ABOUT THIS EXERCISE: Two lines mark the range in the entries below: the one holding "olarak kamera hareketi" and the one holding "küçük harfli olan, farklı.". Set down those two and all lines between them, exactly.

DATASET RECORDS:
──────

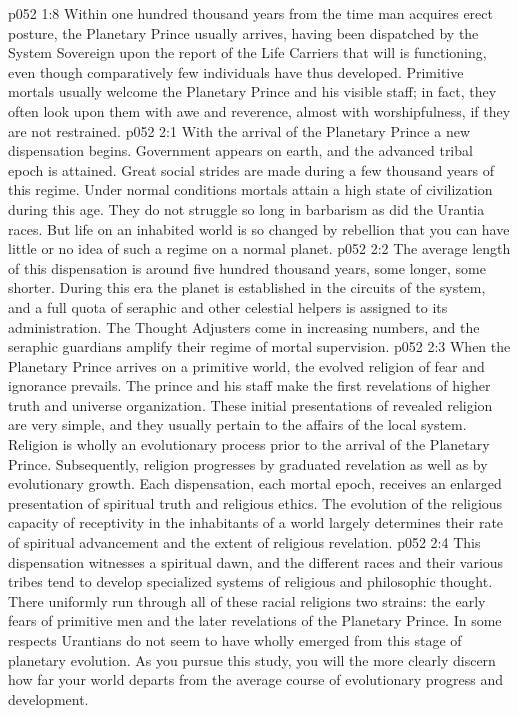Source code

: \vs p052 1:8 \pc Within one hundred thousand years from the time man acquires erect posture, the Planetary Prince usually arrives, having been dispatched by the System Sovereign upon the report of the Life Carriers that will is functioning, even though comparatively few individuals have thus developed. Primitive mortals usually welcome the Planetary Prince and his visible staff; in fact, they often look upon them with awe and reverence, almost with worshipfulness, if they are not restrained.
\vs p052 2:1 With the arrival of the Planetary Prince a new dispensation begins. Government appears on earth, and the advanced tribal epoch is attained. Great social strides are made during a few thousand years of this regime. Under normal conditions mortals attain a high state of civilization during this age. They do not struggle so long in barbarism as did the Urantia races. But life on an inhabited world is so changed by rebellion that you can have little or no idea of such a regime on a normal planet.
\vs p052 2:2 The average length of this dispensation is around five hundred thousand years, some longer, some shorter. During this era the planet is established in the circuits of the system, and a full quota of seraphic and other celestial helpers is assigned to its administration. The Thought Adjusters come in increasing numbers, and the seraphic guardians amplify their regime of mortal supervision.
\vs p052 2:3 When the Planetary Prince arrives on a primitive world, the evolved religion of fear and ignorance prevails. The prince and his staff make the first revelations of higher truth and universe organization. These initial presentations of revealed religion are very simple, and they usually pertain to the affairs of the local system. Religion is wholly an evolutionary process prior to the arrival of the Planetary Prince. Subsequently, religion progresses by graduated revelation as well as by evolutionary growth. Each dispensation, each mortal epoch, receives an enlarged presentation of spiritual truth and religious ethics. The evolution of the religious capacity of receptivity in the inhabitants of a world largely determines their rate of spiritual advancement and the extent of religious revelation.
\vs p052 2:4 This dispensation witnesses a spiritual dawn, and the different races and their various tribes tend to develop specialized systems of religious and philosophic thought. There uniformly run through all of these racial religions two strains: the early fears of primitive men and the later revelations of the Planetary Prince. In some respects Urantians do not seem to have wholly emerged from this stage of planetary evolution. As you pursue this study, you will the more clearly discern how far your world departs from the average course of evolutionary progress and development.
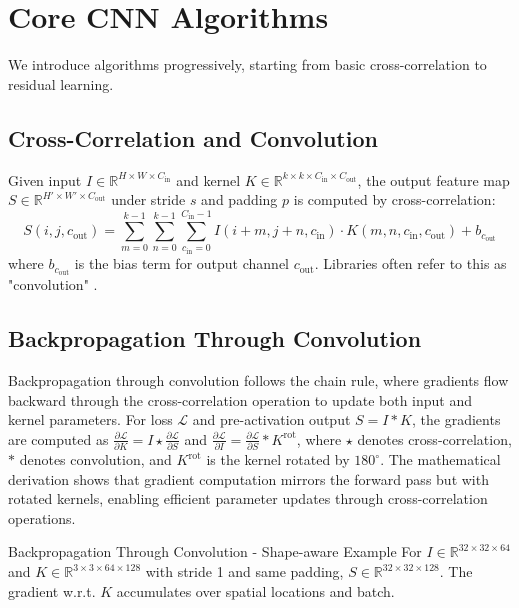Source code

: 
\section{Core CNN Algorithms }
\label{sec:cnn-algorithms}

We introduce algorithms progressively, starting from basic cross-correlation to residual learning.

\subsection{Cross-Correlation and Convolution}
Given input $I\in\mathbb{R}^{H\times W\times C_{\text{in}}}$ and kernel $K\in\mathbb{R}^{k\times k\times C_{\text{in}}\times C_{\text{out}}}$, the output feature map $S\in\mathbb{R}^{H'\times W'\times C_{\text{out}}}$ under stride $s$ and padding $p$ is computed by cross-correlation:
\begin{equation}
S(i,j,c_{\text{out}}) = \sum_{m=0}^{k-1} \sum_{n=0}^{k-1} \sum_{c_{\text{in}}=0}^{C_{\text{in}}-1} I(i+m, j+n, c_{\text{in}}) \cdot K(m, n, c_{\text{in}}, c_{\text{out}}) + b_{c_{\text{out}}}
\end{equation}
where $b_{c_{\text{out}}}$ is the bias term for output channel $c_{\text{out}}$. Libraries often refer to this as "convolution" \cite{GoodfellowEtAl2016}.

\subsection{Backpropagation Through Convolution}
Backpropagation through convolution follows the chain rule, where gradients flow backward through the cross-correlation operation to update both input and kernel parameters. For loss $\mathcal{L}$ and pre-activation output $S = I * K$, the gradients are computed as $\frac{\partial \mathcal{L}}{\partial K} = I \star \frac{\partial \mathcal{L}}{\partial S}$ and $\frac{\partial \mathcal{L}}{\partial I} = \frac{\partial \mathcal{L}}{\partial S} * K^\text{rot}$, where $\star$ denotes cross-correlation, $*$ denotes convolution, and $K^\text{rot}$ is the kernel rotated by $180^{\circ}$. The mathematical derivation shows that gradient computation mirrors the forward pass but with rotated kernels, enabling efficient parameter updates through cross-correlation operations.\cite{GoodfellowEtAl2016}

\begin{examplebox}{Backpropagation Through Convolution - Shape-aware Example}
For $I\in\mathbb{R}^{32\times32\times 64}$ and $K\in\mathbb{R}^{3\times3\times64\times128}$ with stride 1 and same padding, $S\in\mathbb{R}^{32\times32\times128}$. The gradient w.r.t. $K$ accumulates over spatial locations and batch.
\end{examplebox}


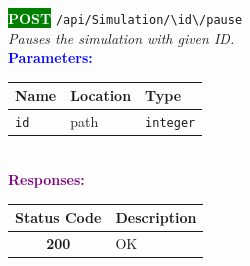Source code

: \begin{tcolorbox}[
    colback=green!5,
    colframe=green,
    arc=2mm,
    boxrule=1pt,
    left=5pt,
    right=5pt,
    top=5pt,
    bottom=5pt
]
\noindent\colorbox{green}{\textcolor{white}{\textbf{POST}}} 
\texttt{\large /api/Simulation/\textbackslash{}{id\textbackslash{}}/pause}\\[0.3em]
\textit{Pauses the simulation with given ID.}\\[0.3em]
\vspace{0.3em}
\textbf{\textcolor{blue}{Parameters:}}\\[0.2em]
\begin{tabular}{|l|l|l|}
\hline
\rowcolor{gray!20}
\textbf{Name} & \textbf{Location} & \textbf{Type} \\ \hline
\texttt{id} & path & \texttt{integer} \\ \hline
\end{tabular}\\[0.5em]
\vspace{0.3em}
\textbf{\textcolor{purple}{Responses:}}\\[0.2em]
\begin{tabular}{|c|p{10cm}|}
\hline
\rowcolor{gray!20}
\textbf{Status Code} & \textbf{Description} \\ \hline
\colorbox{green!20}{\textbf{200}} & OK \\ \hline
\end{tabular}
\end{tcolorbox}
\vspace{0.5em}

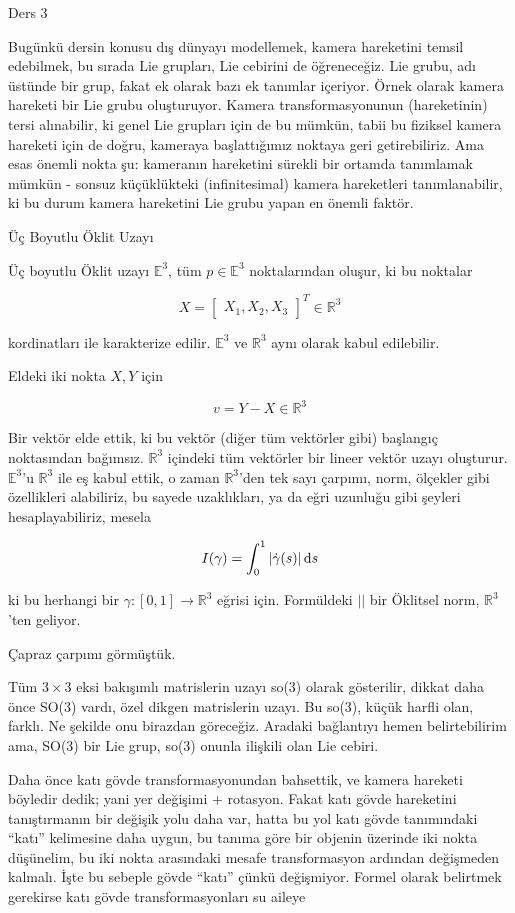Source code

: \documentclass[12pt,fleqn]{article}\usepackage{../../common}
\begin{document}
Ders 3

Bugünkü dersin konusu dış dünyayı modellemek, kamera hareketini temsil
edebilmek, bu sırada Lie grupları, Lie cebirini de öğreneceğiz. Lie grubu,
adı üstünde bir grup, fakat ek olarak bazı ek tanımlar içeriyor. Örnek
olarak kamera hareketi bir Lie grubu oluşturuyor. Kamera transformasyonunun
(hareketinin) tersi alınabilir, ki genel Lie grupları için de bu mümkün,
tabii bu fiziksel kamera hareketi için de doğru, kameraya başlattığımız
noktaya geri getirebiliriz. Ama esas önemli nokta şu: kameranın hareketini
sürekli bir ortamda tanımlamak mümkün - sonsuz küçüklükteki (infinitesimal)
kamera hareketleri tanımlanabilir, ki bu durum kamera hareketini Lie grubu
yapan en önemli faktör.

Üç Boyutlu Öklit Uzayı

Üç boyutlu Öklit uzayı $\mathbb{E}^3$, tüm $p \in \mathbb{E}^3$ noktalarından oluşur, ki bu noktalar

$$ X = \left[\begin{array}{ccc} X_1,X_2,X_3 \end{array}\right]^T \in \mathbb{R}^3$$

kordinatları ile karakterize edilir. $\mathbb{E}^3$ ve $\mathbb{R}^3$ aynı
olarak kabul edilebilir. 

Eldeki iki nokta $X,Y$ için

$$ v = Y - X \in \mathbb{R}^3$$

Bir vektör elde ettik, ki bu vektör (diğer tüm vektörler gibi) başlangıç
noktasından bağımsız. $\mathbb{R}^3$ içindeki tüm vektörler bir lineer
vektör uzayı oluşturur. $\mathbb{E}^3$'u $\mathbb{R}^3$ ile eş kabul ettik,
o zaman $\mathbb{R}^3$'den tek sayı çarpımı, norm, ölçekler gibi
özellikleri alabiliriz, bu sayede uzaklıkları, ya da eğri uzunluğu gibi
şeyleri hesaplayabiliriz, mesela 

$$ I(\gamma) = \int_{0}^{1} | \dot{\gamma}(s)| \,\mathrm{d} s $$

ki bu herhangi bir $\gamma: [0,1] \to \mathbb{R}^3$ eğrisi için. Formüldeki $||$
bir Öklitsel norm, $\mathbb{R}^3$'ten geliyor.

Çapraz çarpımı görmüştük.

Tüm $3 \times 3$ eksi bakışımlı matrislerin uzayı so(3) olarak gösterilir,
dikkat daha önce SO(3) vardı, özel dikgen matrislerin uzayı. Bu so(3),
küçük harfli olan, farklı. Ne şekilde onu birazdan göreceğiz. Aradaki
bağlantıyı hemen belirtebilirim ama, SO(3) bir Lie grup, so(3) onunla
ilişkili olan Lie cebiri. 

Daha önce katı gövde transformasyonundan bahsettik, ve kamera hareketi
böyledir dedik; yani yer değişimi + rotasyon. Fakat katı gövde hareketini
tanıştırmanın bir değişik yolu daha var, hatta bu yol katı gövde
tanımındaki ``katı'' kelimesine daha uygun, bu tanıma göre bir objenin
üzerinde iki nokta düşünelim, bu iki nokta arasındaki mesafe transformasyon
ardından değişmeden kalmalı. İşte bu sebeple gövde ``katı'' çünkü
değişmiyor. Formel olarak belirtmek gerekirse katı gövde transformasyonları
su aileye
\end{document}
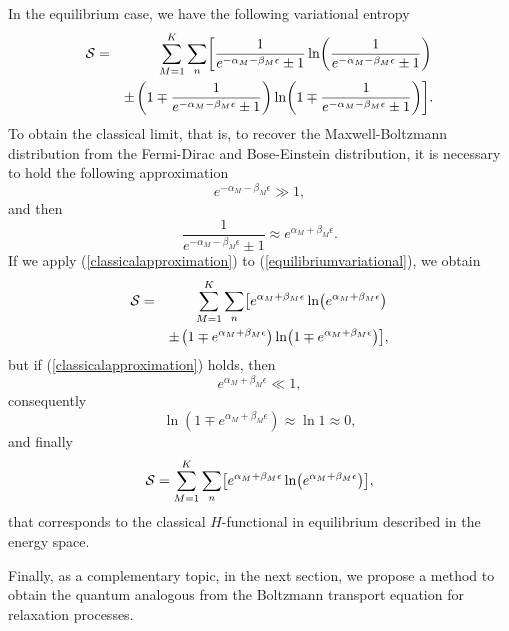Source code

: In the equilibrium case, we have the following variational entropy
\begin{eqnarray}
    \Ss&=& \sum_{M=1}^{K}\sum_{n}
        \left[
                \frac{1}{e^{-\alpha_M-\beta_M \epsilon}\pm 1} \ln 
                    \left(
                            \frac{1}{e^{-\alpha_M-\beta_M \epsilon}\pm 1}
                    \right)
        \right. \nonumber \\
          && \pm \left. \left(
                        1 \mp \frac{1}{e^{-\alpha_M-\beta_M \epsilon}\pm 1}
                  \right) \ln
                \left(
                        1 \mp \frac{1}{e^{-\alpha_M-\beta_M \epsilon}\pm 1}            
                \right) \right]. \label{equilibriumvariational}
\end{eqnarray}
To obtain the classical limit, that is, to recover the Maxwell-Boltzmann distribution from the Fermi-Dirac and Bose-Einstein distribution, it is necessary to hold the following approximation
\begin{equation}
    e^{-\alpha_M-\beta_M \epsilon}\gg 1, \label{classicalapproximation}
\end{equation}
and then
\begin{equation}
    \frac{1}{e^{-\alpha_M-\beta_M \epsilon}\pm 1} \approx e^{\alpha_M+\beta_M \epsilon}.
\end{equation}
If we apply (\ref{classicalapproximation}) to (\ref{equilibriumvariational}), we obtain
\begin{eqnarray}
    \Ss&=& \sum_{M=1}^{K}\sum_{n}
        \left[
                e^{\alpha_M+\beta_M \epsilon} \ln 
                    \left(
                            e^{\alpha_M+\beta_M \epsilon}
                    \right)
        \right. \nonumber \\
          && \pm \left. \left(
                        1 \mp e^{\alpha_M+\beta_M \epsilon}
                  \right) \ln
                \left(
                        1 \mp e^{\alpha_M+\beta_M \epsilon}            
                \right) \right],
\end{eqnarray}
but if (\ref{classicalapproximation}) holds, then 
\begin{equation}
     e^{\alpha_M+\beta_M \epsilon}\ll 1,
\end{equation}
consequently 
\begin{equation}
    \ln(1\mp e^{\alpha_M+\beta_M \epsilon}) \approx \ln 1 \approx 0,
\end{equation}
and finally
\begin{equation}
    \Ss=\sum_{M=1}^{K}\sum_{n}
        \left[
                e^{\alpha_M+\beta_M \epsilon} \ln 
                    \left(
                            e^{\alpha_M+\beta_M \epsilon}
                    \right)
        \right],
\end{equation}
that corresponds to the classical $H$-functional in equilibrium described in the energy space.


Finally, as a complementary topic, in the next section, we propose a method to obtain the quantum analogous from the Boltzmann transport equation for relaxation processes.

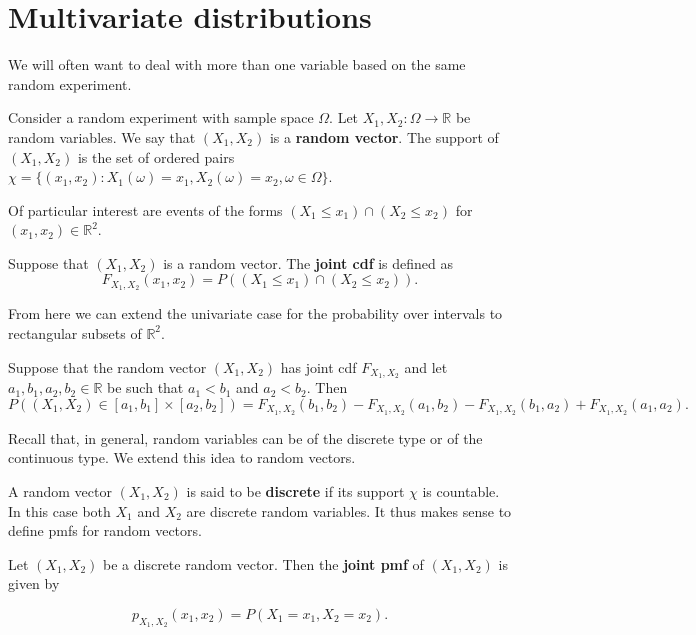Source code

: \section{Multivariate distributions}

We will often want to deal with more than one variable based on the same random experiment.

\begin{definition}
	Consider a random experiment with sample space $\Omega$. Let $X_1,X_2:\Omega\to\mathbb R$ be random variables. We say that $(X_1,X_2)$ is a \textbf{random vector}. The support of $(X_1,X_2)$ is the set of ordered pairs $\chi=\{(x_1,x_2):X_1(\omega)=x_1,X_2(\omega)=x_2,\omega\in \Omega\}$.
\end{definition}

Of particular interest are events of the forms $(X_1\leq x_1)\cap(X_2\leq x_2)$ for $(x_1,x_2)\in\mathbb R^2$.

\begin{definition}
	Suppose that $(X_1,X_2)$ is a random vector. The \textbf{joint cdf} is defined as $$F_{X_1,X_2}(x_1,x_2)=P((X_1\leq x_1)\cap(X_2\leq x_2)).$$
\end{definition}

From here we can extend the univariate case for the probability over intervals to rectangular subsets of $\mathbb R^2$.

\begin{theorem}[]
	Suppose that the random vector $(X_1,X_2)$ has joint cdf $F_{X_1,X_2}$ and let $a_1,b_1,a_2,b_2\in\mathbb R$ be such that $a_1<b_1$ and $a_2<b_2$. Then $$P((X_1,X_2)\in[a_1,b_1]\times[a_2,b_2])=F_{X_1,X_2}(b_1,b_2)-F_{X_1,X_2}(a_1,b_2)-F_{X_1,X_2}(b_1,a_2)+F_{X_1,X_2}(a_1,a_2).$$
\end{theorem}

Recall that, in general, random variables can be of the discrete type or of the continuous type. We extend this idea to random vectors.

A random vector $(X_1,X_2)$ is said to be \textbf{discrete} if its support $\chi$ is countable. In this case both $X_1$ and $X_2$ are discrete random variables. It thus makes sense to define pmfs for random vectors.

\begin{definition}
	Let $(X_1,X_2)$ be a discrete random vector. Then the \textbf{joint pmf} of $(X_1,X_2)$ is given by

	$$p_{X_1,X_2}(x_1,x_2)=P(X_1=x_1,X_2=x_2).$$
\end{definition}

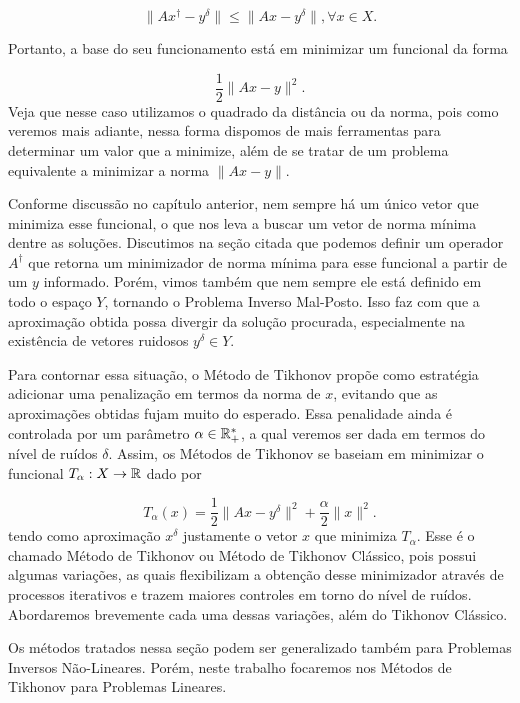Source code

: \begin{equation*}
    \| A x^\dag - y^\delta \| \leq \| Ax - y^\delta \|, \forall x \in X.
\end{equation*}

Portanto, a base do seu funcionamento está em minimizar um funcional da forma 

\begin{equation*}
    \frac 1 2 \| Ax - y \|^2.
\end{equation*}
Veja que nesse caso utilizamos o quadrado da distância ou da norma, pois como veremos mais adiante, nessa forma dispomos de mais ferramentas para determinar um valor que a minimize, além de se tratar de um problema equivalente a minimizar a norma $\| Ax - y\|$.

Conforme discussão no capítulo anterior, nem sempre há um único vetor que minimiza esse funcional, o que nos leva a buscar um vetor de norma mínima dentre as soluções. Discutimos na seção citada que podemos definir um operador $A^\dag$ que retorna um minimizador de norma mínima para esse funcional a partir de um $y$ informado. Porém, vimos também que nem sempre ele está definido em todo o espaço $Y$, tornando o Problema Inverso Mal-Posto. Isso faz com que a aproximação obtida possa divergir da solução procurada, especialmente na existência de vetores ruidosos $y^\delta \in Y$. 

Para contornar essa situação, o Método de Tikhonov propõe como estratégia adicionar uma penalização em termos da norma de $x$, evitando que as aproximações obtidas fujam muito do esperado. Essa penalidade ainda é controlada por um parâmetro $\alpha \in \mathbb{R}^*_+$, a qual veremos ser dada em termos do nível de ruídos $\delta$. Assim, os Métodos de Tikhonov se baseiam em minimizar o funcional $T_\alpha : X \to \mathbb{R}$ dado por

\begin{equation}
    T_\alpha(x) = \frac 1 2 \| Ax-y^\delta \|^2 + \frac \alpha 2 \| x \|^2.
\end{equation}
tendo como aproximação $x^\delta$ justamente o vetor $x$ que minimiza $T_\alpha$. Esse é o chamado Método de Tikhonov ou Método de Tikhonov Clássico, pois possui algumas variações, as quais flexibilizam a obtenção desse minimizador através de processos iterativos e trazem maiores controles em torno do nível de ruídos. Abordaremos brevemente cada uma dessas variações, além do Tikhonov Clássico.

Os métodos tratados nessa seção podem ser generalizado também para Problemas Inversos Não-Lineares. Porém, neste trabalho focaremos nos Métodos de Tikhonov para Problemas Lineares.

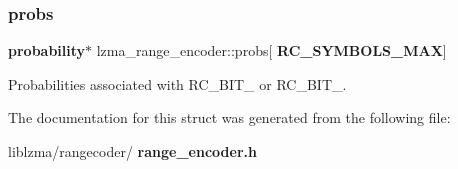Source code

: \mbox{\label{structlzma__range__encoder_a9748a5417508b9cba69428f65373177b}} 
\subsubsection{probs}
{\footnotesize\ttfamily \textbf{ probability}$\ast$ lzma\+\_\+range\+\_\+encoder\+::probs[\textbf{ R\+C\+\_\+\+S\+Y\+M\+B\+O\+L\+S\+\_\+\+M\+AX}]}



Probabilities associated with R\+C\+\_\+\+B\+I\+T\+\_ or R\+C\+\_\+\+B\+I\+T\+\_. 



The documentation for this struct was generated from the following file\+:\begin{DoxyCompactItemize}
\item 
liblzma/rangecoder/\textbf{ range\+\_\+encoder.\+h}\end{DoxyCompactItemize}
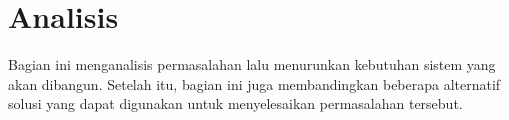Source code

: \section{Analisis}

Bagian ini menganalisis permasalahan lalu menurunkan kebutuhan sistem yang akan dibangun. Setelah itu, bagian ini juga membandingkan beberapa alternatif solusi yang dapat digunakan untuk menyelesaikan permasalahan tersebut.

──────

ANSWER TO THIS EXERCISE:
olarak kamera hareketi bir Lie grubu oluşturuyor. Kamera transformasyonunun
(hareketinin) tersi alınabilir, ki genel Lie grupları için de bu mümkün,
tabii bu fiziksel kamera hareketi için de doğru, kameraya başlattığımız
noktaya geri getirebiliriz. Ama esas önemli nokta şu: kameranın hareketini
sürekli bir ortamda tanımlamak mümkün - sonsuz küçüklükteki (infinitesimal)
kamera hareketleri tanımlanabilir, ki bu durum kamera hareketini Lie grubu
yapan en önemli faktör.

Üç Boyutlu Öklit Uzayı

Üç boyutlu Öklit uzayı $\mathbb{E}^3$, tüm $p \in \mathbb{E}^3$ noktalarından oluşur, ki bu noktalar

$$ X = \left[\begin{array}{ccc} X_1,X_2,X_3 \end{array}\right]^T \in \mathbb{R}^3$$

kordinatları ile karakterize edilir. $\mathbb{E}^3$ ve $\mathbb{R}^3$ aynı
olarak kabul edilebilir. 

Eldeki iki nokta $X,Y$ için

$$ v = Y - X \in \mathbb{R}^3$$

Bir vektör elde ettik, ki bu vektör (diğer tüm vektörler gibi) başlangıç
noktasından bağımsız. $\mathbb{R}^3$ içindeki tüm vektörler bir lineer
vektör uzayı oluşturur. $\mathbb{E}^3$'u $\mathbb{R}^3$ ile eş kabul ettik,
o zaman $\mathbb{R}^3$'den tek sayı çarpımı, norm, ölçekler gibi
özellikleri alabiliriz, bu sayede uzaklıkları, ya da eğri uzunluğu gibi
şeyleri hesaplayabiliriz, mesela 

$$ I(\gamma) = \int_{0}^{1} | \dot{\gamma}(s)| \,\mathrm{d} s $$

ki bu herhangi bir $\gamma: [0,1] \to \mathbb{R}^3$ eğrisi için. Formüldeki $||$
bir Öklitsel norm, $\mathbb{R}^3$'ten geliyor.

Çapraz çarpımı görmüştük.

Tüm $3 \times 3$ eksi bakışımlı matrislerin uzayı so(3) olarak gösterilir,
dikkat daha önce SO(3) vardı, özel dikgen matrislerin uzayı. Bu so(3),
küçük harfli olan, farklı. Ne şekilde onu birazdan göreceğiz. Aradaki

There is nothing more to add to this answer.